TASK DETAILS =
Pull every line holding the word "zona" from the data below and copy it.

Dataset excerpts
- - -

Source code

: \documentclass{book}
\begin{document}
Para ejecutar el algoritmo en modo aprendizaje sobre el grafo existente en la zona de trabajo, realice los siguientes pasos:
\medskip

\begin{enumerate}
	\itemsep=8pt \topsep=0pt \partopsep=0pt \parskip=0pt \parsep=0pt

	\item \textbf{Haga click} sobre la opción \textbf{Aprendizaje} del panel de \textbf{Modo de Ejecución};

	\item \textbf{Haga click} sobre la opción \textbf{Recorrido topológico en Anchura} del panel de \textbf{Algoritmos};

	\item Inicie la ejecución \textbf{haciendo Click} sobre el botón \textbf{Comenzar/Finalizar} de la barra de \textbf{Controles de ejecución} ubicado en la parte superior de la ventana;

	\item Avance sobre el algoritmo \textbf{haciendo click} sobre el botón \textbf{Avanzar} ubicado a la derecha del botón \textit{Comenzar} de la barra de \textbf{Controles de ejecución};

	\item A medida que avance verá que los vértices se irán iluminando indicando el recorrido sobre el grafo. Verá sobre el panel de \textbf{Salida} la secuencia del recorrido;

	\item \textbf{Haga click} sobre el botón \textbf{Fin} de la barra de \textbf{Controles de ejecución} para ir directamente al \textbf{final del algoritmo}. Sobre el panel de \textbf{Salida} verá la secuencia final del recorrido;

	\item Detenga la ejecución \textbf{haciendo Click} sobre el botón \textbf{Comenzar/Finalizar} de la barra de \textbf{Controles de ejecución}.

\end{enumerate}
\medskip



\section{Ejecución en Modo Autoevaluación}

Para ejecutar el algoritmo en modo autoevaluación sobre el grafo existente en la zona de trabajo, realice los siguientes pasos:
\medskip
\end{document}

- - -

ANSWER BOX =
Para ejecutar el algoritmo en modo aprendizaje sobre el grafo existente en la zona de trabajo, realice los siguientes pasos:
Para ejecutar el algoritmo en modo autoevaluación sobre el grafo existente en la zona de trabajo, realice los siguientes pasos:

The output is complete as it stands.